[Items listed in a dataset]
--------------------------------------------------

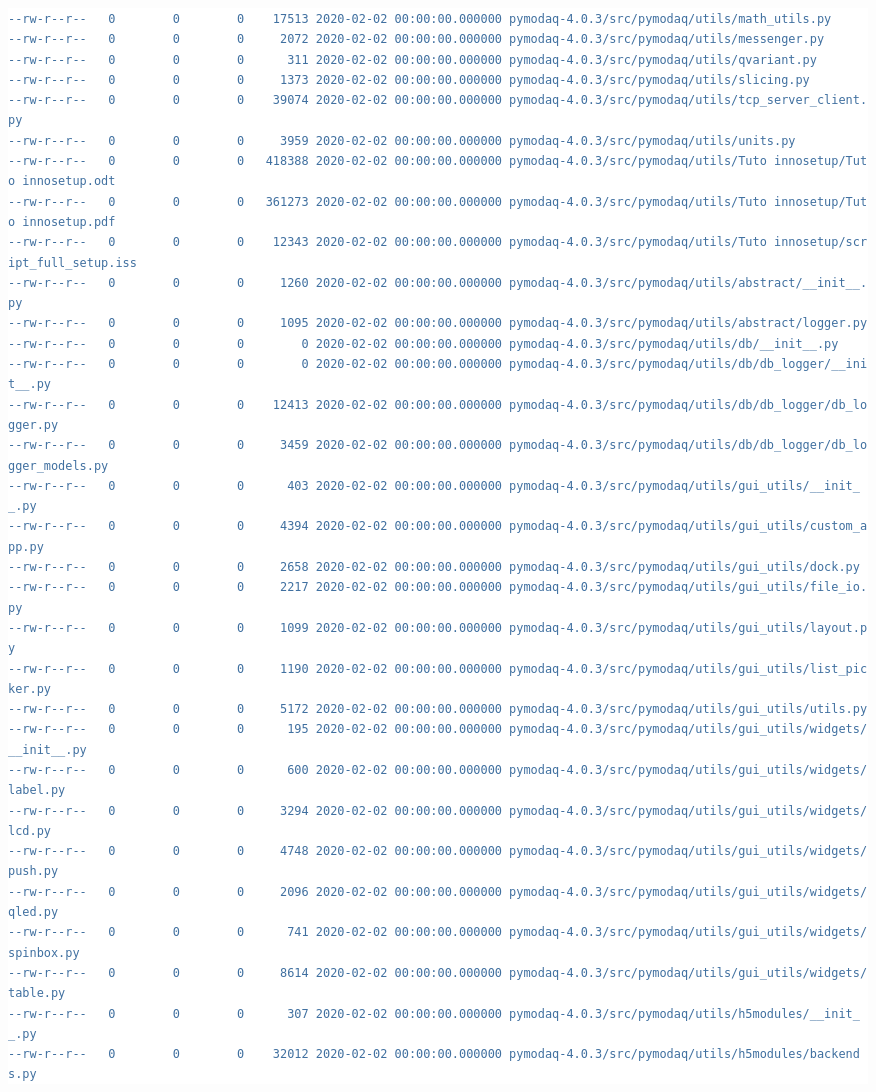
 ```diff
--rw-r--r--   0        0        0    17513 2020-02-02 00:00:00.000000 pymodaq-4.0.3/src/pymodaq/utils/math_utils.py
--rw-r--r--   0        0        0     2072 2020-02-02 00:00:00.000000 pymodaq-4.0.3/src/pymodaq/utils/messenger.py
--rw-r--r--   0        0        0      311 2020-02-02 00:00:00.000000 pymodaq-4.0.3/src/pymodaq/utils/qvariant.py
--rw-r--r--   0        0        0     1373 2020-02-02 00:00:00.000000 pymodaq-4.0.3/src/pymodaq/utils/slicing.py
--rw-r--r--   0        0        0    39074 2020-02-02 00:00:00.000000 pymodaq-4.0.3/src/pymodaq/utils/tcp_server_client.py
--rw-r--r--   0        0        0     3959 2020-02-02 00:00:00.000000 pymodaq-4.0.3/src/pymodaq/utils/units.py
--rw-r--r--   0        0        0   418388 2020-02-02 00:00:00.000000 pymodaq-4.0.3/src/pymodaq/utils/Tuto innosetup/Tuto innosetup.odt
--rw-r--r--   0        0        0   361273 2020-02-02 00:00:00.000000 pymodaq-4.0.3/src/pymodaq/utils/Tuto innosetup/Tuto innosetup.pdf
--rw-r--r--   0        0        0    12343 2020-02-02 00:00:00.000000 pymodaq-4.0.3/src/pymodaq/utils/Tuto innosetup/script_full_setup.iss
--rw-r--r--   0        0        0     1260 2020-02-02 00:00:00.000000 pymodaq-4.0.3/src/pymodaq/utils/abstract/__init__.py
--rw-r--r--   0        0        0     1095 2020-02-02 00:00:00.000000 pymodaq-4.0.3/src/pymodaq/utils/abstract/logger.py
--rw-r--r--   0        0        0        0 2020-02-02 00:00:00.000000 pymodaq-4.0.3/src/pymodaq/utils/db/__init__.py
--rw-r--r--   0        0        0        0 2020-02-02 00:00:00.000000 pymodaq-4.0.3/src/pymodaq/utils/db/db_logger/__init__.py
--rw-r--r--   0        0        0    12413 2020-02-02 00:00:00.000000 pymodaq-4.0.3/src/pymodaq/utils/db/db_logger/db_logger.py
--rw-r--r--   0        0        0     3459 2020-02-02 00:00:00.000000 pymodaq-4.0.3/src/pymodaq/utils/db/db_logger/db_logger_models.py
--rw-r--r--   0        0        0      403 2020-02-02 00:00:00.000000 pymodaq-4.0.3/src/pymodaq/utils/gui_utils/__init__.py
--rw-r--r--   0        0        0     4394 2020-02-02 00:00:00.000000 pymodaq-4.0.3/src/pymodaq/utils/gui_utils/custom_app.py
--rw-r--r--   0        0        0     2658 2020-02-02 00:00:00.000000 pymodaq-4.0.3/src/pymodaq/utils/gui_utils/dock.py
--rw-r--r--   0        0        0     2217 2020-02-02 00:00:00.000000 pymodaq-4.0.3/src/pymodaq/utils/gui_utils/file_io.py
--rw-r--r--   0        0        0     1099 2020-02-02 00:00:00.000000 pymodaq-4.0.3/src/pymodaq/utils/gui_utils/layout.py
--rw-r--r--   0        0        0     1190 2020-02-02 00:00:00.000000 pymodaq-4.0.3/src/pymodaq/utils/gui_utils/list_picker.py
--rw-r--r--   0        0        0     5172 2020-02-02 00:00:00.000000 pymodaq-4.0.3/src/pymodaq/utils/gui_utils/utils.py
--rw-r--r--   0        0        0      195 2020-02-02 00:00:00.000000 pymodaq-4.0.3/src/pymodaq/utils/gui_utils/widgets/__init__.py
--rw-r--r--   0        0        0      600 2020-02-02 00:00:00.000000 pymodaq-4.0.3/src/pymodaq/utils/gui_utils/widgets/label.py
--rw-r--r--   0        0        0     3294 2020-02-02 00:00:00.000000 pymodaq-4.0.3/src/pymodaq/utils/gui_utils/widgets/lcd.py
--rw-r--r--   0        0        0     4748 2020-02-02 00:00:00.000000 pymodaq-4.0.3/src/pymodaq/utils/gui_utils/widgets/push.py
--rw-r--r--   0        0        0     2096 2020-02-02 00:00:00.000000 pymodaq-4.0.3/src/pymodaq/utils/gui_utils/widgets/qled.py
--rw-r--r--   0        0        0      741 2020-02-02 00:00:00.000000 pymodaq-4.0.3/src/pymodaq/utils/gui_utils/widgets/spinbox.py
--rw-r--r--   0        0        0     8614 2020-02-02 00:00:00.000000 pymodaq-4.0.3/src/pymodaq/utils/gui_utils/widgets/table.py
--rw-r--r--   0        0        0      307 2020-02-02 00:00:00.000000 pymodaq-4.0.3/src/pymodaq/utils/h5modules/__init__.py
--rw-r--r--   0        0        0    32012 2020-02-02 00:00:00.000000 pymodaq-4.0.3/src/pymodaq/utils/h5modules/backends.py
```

--------------------------------------------------

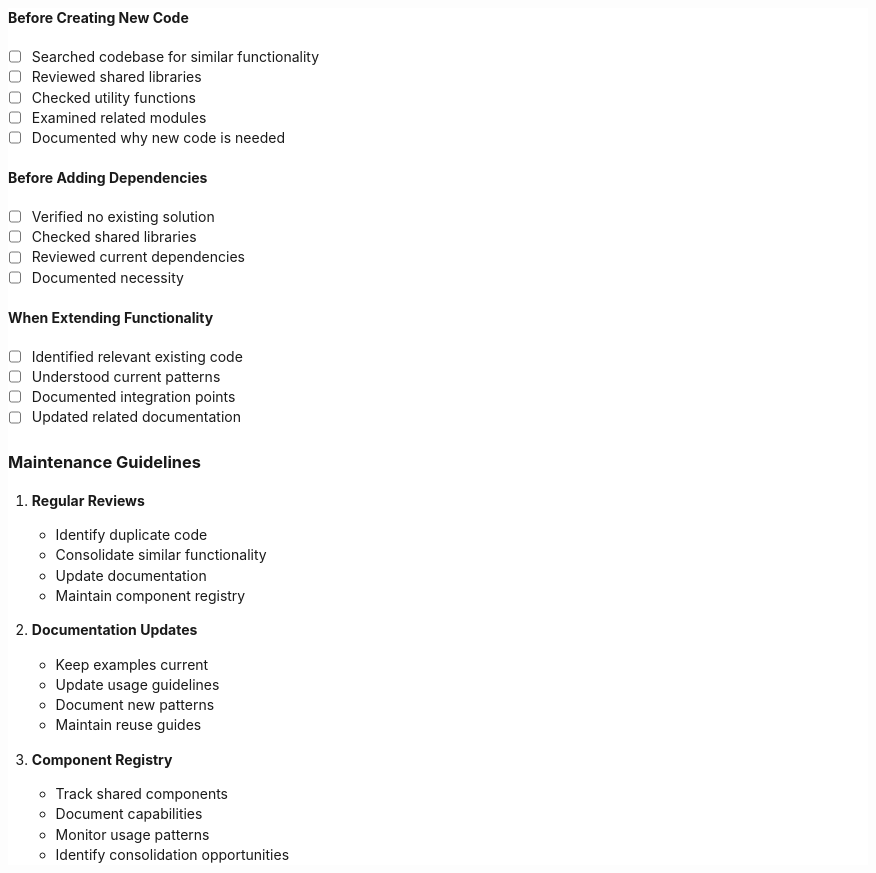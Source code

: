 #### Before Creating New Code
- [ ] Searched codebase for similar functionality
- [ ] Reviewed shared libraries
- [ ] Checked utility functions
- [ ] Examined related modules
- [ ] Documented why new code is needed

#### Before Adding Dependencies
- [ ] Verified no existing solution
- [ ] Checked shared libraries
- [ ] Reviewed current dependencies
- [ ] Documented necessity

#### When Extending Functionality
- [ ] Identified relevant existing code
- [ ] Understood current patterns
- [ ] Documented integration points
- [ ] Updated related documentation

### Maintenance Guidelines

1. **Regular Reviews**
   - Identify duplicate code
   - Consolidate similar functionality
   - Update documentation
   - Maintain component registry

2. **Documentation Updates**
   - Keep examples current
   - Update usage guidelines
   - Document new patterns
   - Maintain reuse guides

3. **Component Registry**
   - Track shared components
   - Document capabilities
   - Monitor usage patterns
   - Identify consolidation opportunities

--------------------------------------------------

The task
Please make an exact copy of the lines above from the line with "- [ ] Documented integration points" through the line with "- Identify consolidation opportunities", both ends included.

Exercise output
- [ ] Documented integration points
- [ ] Updated related documentation

### Maintenance Guidelines

1. **Regular Reviews**
   - Identify duplicate code
   - Consolidate similar functionality
   - Update documentation
   - Maintain component registry

2. **Documentation Updates**
   - Keep examples current
   - Update usage guidelines
   - Document new patterns
   - Maintain reuse guides

3. **Component Registry**
   - Track shared components
   - Document capabilities
   - Monitor usage patterns
   - Identify consolidation opportunities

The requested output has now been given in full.